Think of a classic sales funnel, such as AIDA (Attention, Interest, Desire, Action). Your content marketing activity will typically be most valuable around the Attention and Interest top end, where search and social tend to be the key triggers of engagement.
So ask yourself: what kind of content can we create that the people we’re trying to reach might care about, or be prepared to offer a click or an email address for? For a quick answer to this, consider:
- What expert knowledge do we sit on? What do we know more about than anyone else?
- What kind of questions are people searching for that we can provide credible answers to?

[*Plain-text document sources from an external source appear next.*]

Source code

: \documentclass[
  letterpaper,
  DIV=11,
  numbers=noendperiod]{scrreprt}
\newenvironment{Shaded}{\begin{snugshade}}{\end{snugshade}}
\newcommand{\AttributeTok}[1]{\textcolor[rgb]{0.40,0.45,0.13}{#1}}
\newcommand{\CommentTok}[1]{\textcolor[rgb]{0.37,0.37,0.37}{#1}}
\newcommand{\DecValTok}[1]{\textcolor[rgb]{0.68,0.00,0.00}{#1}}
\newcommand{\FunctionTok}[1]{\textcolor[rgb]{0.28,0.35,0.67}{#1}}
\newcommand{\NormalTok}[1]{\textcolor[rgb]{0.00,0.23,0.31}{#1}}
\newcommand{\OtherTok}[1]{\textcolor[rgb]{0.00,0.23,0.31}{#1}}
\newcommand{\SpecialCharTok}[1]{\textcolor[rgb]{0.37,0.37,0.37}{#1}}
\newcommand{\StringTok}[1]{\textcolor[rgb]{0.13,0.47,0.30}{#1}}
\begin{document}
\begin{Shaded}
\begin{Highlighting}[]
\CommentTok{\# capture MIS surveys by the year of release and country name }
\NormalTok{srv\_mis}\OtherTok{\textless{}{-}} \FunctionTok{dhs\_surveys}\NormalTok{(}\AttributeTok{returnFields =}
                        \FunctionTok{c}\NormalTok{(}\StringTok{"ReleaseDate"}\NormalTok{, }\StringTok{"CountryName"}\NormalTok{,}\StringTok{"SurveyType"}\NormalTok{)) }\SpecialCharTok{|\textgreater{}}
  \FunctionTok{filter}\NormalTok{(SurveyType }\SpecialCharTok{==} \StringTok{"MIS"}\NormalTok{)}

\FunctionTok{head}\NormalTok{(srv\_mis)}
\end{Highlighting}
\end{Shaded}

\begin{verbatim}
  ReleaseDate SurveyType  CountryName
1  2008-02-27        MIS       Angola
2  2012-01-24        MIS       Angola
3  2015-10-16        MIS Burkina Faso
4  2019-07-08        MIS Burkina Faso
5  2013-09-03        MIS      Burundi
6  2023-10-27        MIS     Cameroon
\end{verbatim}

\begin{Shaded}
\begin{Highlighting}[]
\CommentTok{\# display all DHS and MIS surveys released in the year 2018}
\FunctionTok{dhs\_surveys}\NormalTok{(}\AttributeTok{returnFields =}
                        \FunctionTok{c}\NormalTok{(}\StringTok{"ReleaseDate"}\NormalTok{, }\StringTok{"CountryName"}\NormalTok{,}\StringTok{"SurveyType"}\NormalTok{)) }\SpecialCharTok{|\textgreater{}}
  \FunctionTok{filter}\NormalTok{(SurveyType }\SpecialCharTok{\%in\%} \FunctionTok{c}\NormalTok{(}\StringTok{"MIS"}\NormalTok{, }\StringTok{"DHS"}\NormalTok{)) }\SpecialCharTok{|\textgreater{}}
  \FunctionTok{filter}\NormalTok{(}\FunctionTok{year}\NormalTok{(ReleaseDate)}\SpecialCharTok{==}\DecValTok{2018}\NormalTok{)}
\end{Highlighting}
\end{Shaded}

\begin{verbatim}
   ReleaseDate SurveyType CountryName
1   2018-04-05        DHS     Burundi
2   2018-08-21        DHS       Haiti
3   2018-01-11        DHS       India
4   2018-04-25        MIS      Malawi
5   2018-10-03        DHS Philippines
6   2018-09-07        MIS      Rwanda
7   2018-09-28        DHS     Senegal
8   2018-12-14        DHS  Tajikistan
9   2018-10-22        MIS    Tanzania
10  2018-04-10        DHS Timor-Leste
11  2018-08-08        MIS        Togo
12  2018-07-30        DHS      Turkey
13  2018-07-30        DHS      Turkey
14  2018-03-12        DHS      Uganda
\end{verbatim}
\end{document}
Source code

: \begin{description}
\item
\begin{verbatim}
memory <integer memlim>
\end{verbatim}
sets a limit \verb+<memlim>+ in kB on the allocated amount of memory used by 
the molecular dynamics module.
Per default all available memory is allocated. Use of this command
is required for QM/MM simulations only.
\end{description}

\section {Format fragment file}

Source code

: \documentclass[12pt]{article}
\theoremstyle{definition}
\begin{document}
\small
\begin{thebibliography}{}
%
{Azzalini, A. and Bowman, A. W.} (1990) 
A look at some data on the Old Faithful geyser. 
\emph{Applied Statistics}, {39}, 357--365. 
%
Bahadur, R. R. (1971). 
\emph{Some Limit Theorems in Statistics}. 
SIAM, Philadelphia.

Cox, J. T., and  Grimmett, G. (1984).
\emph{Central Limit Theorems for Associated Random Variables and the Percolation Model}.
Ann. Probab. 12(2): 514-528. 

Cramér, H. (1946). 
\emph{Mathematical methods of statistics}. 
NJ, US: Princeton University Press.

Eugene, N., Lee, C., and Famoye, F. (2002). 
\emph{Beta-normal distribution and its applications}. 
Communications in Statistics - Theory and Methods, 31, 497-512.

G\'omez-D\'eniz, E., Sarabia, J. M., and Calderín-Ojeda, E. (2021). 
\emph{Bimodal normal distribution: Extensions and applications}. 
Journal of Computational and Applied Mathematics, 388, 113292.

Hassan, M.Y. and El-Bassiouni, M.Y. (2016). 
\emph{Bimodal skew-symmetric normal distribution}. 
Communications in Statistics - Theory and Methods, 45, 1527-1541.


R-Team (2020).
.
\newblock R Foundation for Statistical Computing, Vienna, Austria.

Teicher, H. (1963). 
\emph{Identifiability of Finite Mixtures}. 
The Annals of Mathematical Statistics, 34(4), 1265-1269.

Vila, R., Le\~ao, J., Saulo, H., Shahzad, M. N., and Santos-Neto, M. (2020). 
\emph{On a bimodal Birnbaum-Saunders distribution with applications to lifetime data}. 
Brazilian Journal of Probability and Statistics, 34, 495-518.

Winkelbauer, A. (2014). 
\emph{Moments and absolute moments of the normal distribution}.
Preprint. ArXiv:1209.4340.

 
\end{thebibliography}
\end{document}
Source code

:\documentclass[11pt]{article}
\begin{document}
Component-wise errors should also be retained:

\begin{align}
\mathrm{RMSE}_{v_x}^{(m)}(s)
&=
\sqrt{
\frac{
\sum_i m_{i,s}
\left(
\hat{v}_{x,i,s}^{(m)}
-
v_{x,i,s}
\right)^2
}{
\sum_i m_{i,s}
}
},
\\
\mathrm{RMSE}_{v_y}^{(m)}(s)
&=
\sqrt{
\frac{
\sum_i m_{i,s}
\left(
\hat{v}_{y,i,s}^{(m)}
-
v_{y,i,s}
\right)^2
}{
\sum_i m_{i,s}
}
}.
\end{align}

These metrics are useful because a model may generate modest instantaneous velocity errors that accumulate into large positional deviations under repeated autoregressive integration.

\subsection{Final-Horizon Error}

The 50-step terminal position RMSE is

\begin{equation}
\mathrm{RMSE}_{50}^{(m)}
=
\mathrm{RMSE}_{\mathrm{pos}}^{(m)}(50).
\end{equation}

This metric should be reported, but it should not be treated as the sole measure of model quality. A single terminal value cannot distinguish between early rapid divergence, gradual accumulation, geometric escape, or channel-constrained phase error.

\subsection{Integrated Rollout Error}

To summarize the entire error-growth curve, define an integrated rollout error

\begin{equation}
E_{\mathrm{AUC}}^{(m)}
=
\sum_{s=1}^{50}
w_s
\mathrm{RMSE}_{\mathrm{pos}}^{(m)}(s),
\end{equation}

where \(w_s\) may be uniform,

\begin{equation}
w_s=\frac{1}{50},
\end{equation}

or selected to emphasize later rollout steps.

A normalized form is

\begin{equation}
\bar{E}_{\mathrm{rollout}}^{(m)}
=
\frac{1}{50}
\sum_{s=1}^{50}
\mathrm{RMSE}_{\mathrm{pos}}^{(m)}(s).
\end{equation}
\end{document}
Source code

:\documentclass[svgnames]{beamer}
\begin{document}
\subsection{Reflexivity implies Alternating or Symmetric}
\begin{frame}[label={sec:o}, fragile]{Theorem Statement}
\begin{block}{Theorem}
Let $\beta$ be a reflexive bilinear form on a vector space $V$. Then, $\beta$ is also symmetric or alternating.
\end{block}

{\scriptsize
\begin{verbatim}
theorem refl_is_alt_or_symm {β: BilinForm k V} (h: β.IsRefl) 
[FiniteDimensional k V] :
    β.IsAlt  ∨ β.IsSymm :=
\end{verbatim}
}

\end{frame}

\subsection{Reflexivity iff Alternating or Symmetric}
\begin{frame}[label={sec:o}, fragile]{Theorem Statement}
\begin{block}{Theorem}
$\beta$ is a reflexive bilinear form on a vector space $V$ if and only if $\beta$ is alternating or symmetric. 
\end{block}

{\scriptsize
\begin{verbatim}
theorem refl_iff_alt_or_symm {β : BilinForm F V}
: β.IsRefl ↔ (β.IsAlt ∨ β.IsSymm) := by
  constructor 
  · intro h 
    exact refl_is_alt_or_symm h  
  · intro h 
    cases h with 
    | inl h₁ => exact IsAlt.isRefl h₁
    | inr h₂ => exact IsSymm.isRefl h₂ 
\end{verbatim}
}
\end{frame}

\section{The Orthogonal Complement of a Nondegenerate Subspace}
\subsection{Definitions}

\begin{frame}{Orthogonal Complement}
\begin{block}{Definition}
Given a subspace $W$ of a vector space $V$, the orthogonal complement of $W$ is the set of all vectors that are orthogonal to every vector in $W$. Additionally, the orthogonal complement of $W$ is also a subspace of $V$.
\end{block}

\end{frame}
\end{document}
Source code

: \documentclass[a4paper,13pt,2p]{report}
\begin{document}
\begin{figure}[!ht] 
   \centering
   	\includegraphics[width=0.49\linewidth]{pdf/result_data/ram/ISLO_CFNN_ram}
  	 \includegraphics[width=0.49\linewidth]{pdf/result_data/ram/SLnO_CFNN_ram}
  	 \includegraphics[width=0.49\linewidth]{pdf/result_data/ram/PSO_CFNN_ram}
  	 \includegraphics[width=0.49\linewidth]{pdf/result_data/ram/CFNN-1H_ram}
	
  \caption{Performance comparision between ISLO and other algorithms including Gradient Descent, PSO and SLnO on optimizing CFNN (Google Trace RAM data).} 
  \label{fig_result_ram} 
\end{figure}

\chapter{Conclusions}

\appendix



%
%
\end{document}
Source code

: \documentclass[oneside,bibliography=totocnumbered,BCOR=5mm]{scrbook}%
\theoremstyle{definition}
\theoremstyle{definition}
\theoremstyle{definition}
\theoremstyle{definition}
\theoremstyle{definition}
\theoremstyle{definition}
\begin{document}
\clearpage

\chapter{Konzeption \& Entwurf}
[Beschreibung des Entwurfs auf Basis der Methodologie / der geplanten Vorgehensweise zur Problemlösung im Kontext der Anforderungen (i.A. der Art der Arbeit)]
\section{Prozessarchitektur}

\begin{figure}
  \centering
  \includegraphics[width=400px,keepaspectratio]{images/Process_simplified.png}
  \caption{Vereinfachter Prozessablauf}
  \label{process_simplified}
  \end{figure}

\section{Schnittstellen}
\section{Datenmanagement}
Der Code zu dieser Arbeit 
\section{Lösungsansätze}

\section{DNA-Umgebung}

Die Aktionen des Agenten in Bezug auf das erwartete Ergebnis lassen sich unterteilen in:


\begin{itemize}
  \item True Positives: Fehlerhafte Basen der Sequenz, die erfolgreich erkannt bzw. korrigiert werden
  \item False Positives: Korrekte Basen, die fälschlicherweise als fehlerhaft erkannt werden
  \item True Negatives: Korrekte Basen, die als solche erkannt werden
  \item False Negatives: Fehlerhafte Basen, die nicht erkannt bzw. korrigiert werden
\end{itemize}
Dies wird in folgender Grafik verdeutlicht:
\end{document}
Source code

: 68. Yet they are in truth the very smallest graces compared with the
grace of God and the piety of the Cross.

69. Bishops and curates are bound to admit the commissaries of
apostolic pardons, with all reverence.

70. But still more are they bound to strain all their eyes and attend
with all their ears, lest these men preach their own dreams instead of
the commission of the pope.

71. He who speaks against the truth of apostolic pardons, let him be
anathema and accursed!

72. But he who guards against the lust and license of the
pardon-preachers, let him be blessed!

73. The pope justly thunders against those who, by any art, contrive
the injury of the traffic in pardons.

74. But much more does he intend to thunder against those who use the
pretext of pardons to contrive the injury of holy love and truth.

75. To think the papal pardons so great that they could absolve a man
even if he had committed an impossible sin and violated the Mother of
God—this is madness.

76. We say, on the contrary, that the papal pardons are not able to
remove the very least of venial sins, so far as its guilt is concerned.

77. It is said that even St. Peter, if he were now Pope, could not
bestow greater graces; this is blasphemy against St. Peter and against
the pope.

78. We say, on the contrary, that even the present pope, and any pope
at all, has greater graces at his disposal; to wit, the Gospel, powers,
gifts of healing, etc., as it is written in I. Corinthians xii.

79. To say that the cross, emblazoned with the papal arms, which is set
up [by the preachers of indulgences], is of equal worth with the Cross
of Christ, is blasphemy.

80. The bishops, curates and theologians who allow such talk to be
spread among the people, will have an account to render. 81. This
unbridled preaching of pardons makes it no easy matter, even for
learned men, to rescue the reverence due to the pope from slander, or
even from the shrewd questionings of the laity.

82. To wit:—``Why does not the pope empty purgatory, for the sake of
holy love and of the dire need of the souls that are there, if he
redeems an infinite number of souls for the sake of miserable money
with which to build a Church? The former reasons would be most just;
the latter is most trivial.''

Start by coming up with a few search terms related to your area of expertise. Google them and look at related searches in any of the free keyword planner tools. Look on forums and social sites where you might find the kind of people you want to reach. What are they talking about? What do they want to know about? Where could you step in and add value?
With a bit of thinking along these lines you can start to turn your business offering into a content proposition. All we need here is a simple content mission statement that turns what you do into what you can credibly talk about.
So a commercial bakery chain makes and distributes pastries, but its content proposition could be ‘everything you need to know about down-to-earth baking’. A stationery supplier to SMEs might go for ‘ways to improve the productivity and atmosphere of your office life’. A sports gear manufacturer might focus on ‘helping you achieve peak performance in your chosen sport’, while a virtual office specialist might choose ‘the changing workplace of the future’ as their content specialism. You get the idea.
The statement might include information about your target audience (eg small businesses), what you’ll be delivering content-wise (eg tips, advice, resources) and what the outcome is for your audience (eg a more productive, happier workplace). But keep it simple, get everyone to buy into it, and use it to filter ideas – if a content idea doesn’t sit well with the mission statement, it’s not the right idea for you.
Output: A simple one-line content mission statement that you can stick up on the wall for all to see.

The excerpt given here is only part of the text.